Storytelling en politique et « spin doctors »

Selon Christian Salmon, le sens actuel de cette expression apparaît en 1984, à l’occasion d’un débat entre Ronald Reagan et Walter Mondale. Le verbe « spin » fait référence à l’effet donné à une balle de tennis ou de billard, ou à une toupie (p. 116), métaphore de l’effet qu’on souhaite engendrer sur l’opinion par la torsion d’une belle histoire. Voici un des meilleurs extraits du livre : « Interrogé par Newsweek en octobre 2006, en pleine campagne pour les élections de mi-mandat, James Carville oppose à nouveau le récit républicain à la litanie démocrate : « Pourquoi les démocrates ont-ils tant de difficultés à gagner les élections ? Parce qu’ils récitent une litanie prévisible : "Je crois dans le droit des femmes à choisir leur vie. Je crois qu’un bon système scolaire est essentiel à ce que nous sommes. Je suis pour un salaire minimum." Bla bla bla. C’est comme quand j’étais enfant de chœur : "Je crois à la virginité de Marie. Je crois en ceci et cela." Mais le "vrai" récit [de l’Évangile], c’est celui-là : "Nous étions une bande de pécheurs et Jésus est venu : il est mort et il a donné son sang pour nous sauver tous." John Kerry a récité sa litanie lors de la campagne [de 2004], alors que Bush disait : "J’étais alcoolique et j’ai été sauvé par le pouvoir de Jésus et j’ai été sauvé par le 11 septembre et je vais vous protéger des terroristes de Téhéran et des homos d’Hollywood." Les démocrates ont tendance à réciter une litanie, plutôt que de développer un récit cohérent. Je suis d’accord avec de nombreux éléments de cette litanie. Mais ce n’est pas en la récitant que nous allons gagner. »
Le storytelling provient de la vogue aux États-Unis des structuralistes français ou francophones, Barthes, Greimas, Genette, Todorov : « L’idée de Barthes selon laquelle le récit est l’une des grandes catégories de la connaissance que nous utilisons pour comprendre et ordonner le monde, idée apparue à Paris dans un petit cercle de chercheurs de l’École des hautes études, avait connu un tel succès aux États-Unis qu’elle était en passe de devenir un des ponts aux ânes de la science politique ». Reagan a été le premier président à utiliser consciemment et avec une équipe consacrée à ça, les techniques de détournement de l’attention du public fournies par le storytelling (p. 135). Une fois ces techniques connues par chacun des camps, selon Evan Cornog cité par Salmon, « Les campagnes sont des duels d’histoires à grande vitesse, qui durent pendant des mois. […] Le candidat qui gagne est celui dont les histoires sont en connexion avec le plus grand nombre d’électeurs ». Karl Rove, conseiller de George W. Bush, fut un partisan de « la « stratégie de Schéhérazade », qui consiste en un principe simple : « Quand la politique vous condamne à mort, commencez à raconter des histoires — des histoires si fabuleuses, si captivantes, si envoûtantes que le roi (ou, dans ce cas les citoyens américains qui, en théorie gouvernent notre pays) oubliera sa condamnation capitale ».

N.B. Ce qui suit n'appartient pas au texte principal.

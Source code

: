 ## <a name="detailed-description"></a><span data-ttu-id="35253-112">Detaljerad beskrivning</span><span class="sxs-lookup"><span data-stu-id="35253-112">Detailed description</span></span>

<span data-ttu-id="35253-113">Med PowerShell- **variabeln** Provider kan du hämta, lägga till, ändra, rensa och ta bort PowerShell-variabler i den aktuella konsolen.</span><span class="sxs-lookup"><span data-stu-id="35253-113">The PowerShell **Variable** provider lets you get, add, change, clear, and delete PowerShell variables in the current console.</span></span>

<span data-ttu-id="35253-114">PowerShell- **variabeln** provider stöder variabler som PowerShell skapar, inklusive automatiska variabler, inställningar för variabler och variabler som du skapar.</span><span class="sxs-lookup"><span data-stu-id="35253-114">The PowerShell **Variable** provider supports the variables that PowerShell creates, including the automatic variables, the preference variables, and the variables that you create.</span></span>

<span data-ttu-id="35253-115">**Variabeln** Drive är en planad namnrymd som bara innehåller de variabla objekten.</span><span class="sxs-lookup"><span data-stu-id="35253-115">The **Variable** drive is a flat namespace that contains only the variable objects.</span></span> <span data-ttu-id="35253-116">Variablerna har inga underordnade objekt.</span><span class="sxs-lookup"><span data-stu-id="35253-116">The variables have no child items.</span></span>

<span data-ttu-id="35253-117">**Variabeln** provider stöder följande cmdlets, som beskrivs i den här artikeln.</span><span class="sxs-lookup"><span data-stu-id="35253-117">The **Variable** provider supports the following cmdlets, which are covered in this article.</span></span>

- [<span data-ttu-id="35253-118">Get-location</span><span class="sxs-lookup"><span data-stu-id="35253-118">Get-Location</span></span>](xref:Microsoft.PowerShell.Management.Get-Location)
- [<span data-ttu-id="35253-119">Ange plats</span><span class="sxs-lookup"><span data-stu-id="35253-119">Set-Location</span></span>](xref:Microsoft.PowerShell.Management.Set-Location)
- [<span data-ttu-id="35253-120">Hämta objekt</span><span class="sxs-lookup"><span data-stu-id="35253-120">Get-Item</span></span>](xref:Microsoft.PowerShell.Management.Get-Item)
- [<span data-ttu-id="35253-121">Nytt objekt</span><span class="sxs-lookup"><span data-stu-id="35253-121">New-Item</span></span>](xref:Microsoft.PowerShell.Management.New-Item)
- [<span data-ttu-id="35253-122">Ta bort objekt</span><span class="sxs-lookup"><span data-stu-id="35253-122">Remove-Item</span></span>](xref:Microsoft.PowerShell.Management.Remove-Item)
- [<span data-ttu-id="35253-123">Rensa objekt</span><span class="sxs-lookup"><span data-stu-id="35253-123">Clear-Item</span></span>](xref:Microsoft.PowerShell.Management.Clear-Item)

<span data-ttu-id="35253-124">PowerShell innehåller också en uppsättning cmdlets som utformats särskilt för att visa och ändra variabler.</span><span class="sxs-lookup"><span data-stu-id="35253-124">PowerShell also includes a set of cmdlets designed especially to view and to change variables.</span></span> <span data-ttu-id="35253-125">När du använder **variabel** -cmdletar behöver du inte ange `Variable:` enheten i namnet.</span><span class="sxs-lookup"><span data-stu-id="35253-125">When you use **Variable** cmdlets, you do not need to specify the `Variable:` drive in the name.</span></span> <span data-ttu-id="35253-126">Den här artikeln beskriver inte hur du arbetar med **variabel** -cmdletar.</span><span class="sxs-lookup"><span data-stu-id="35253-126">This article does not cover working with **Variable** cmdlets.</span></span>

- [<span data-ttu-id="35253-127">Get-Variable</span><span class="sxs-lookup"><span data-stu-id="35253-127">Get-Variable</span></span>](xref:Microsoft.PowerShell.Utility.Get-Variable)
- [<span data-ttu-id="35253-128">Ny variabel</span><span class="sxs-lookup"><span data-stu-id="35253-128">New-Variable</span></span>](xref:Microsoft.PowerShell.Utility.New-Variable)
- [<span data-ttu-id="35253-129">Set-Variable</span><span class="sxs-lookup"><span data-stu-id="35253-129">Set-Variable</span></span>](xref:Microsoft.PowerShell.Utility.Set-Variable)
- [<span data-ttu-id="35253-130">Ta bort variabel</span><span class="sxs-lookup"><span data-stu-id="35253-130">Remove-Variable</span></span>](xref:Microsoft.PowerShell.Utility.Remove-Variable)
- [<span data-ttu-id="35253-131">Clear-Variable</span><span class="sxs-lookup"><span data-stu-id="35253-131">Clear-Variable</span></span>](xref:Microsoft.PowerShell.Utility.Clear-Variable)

La campagne électorale de 2007 en France aura constitué un grand moment du storytelling appliqué, quand Ségolène Royal et Nicolas Sarkozy se sont mis à rivaliser dans un concours d’histoires de victimes convoquées en lieu et place d’arguments. Salmon invoque malicieusement des propos de Barthes dans Mythologies : « Comme Roland Barthes l’écrivait de l’abbé Pierre, le mythe de Ségolène a bénéficié d’un atout précieux, la tête de la candidate. Ou plus exactement son sourire. Son iconographie abusait des effets de lumière et d’une gestuelle quasi christique. La « fulgurance » — le mot a été employé par l’un de ses conseillers — des débats participatifs s’est substituée à l’exercice de la démocratie, l’affichage de la compassion à l’expérience réelle de la solidarité. Et l’on pourrait alors se demander, avec Roland Barthes, « si la belle et touchante iconographie n’est pas l’alibi dont une bonne partie de la nation s’autorise, une fois de plus, pour substituer impunément les signes de la charité à la réalité de la justice » (p. 207). Et dès son élection, Sarkozy « transform[a] les cérémonies du 14 juillet en défilé des victimes ».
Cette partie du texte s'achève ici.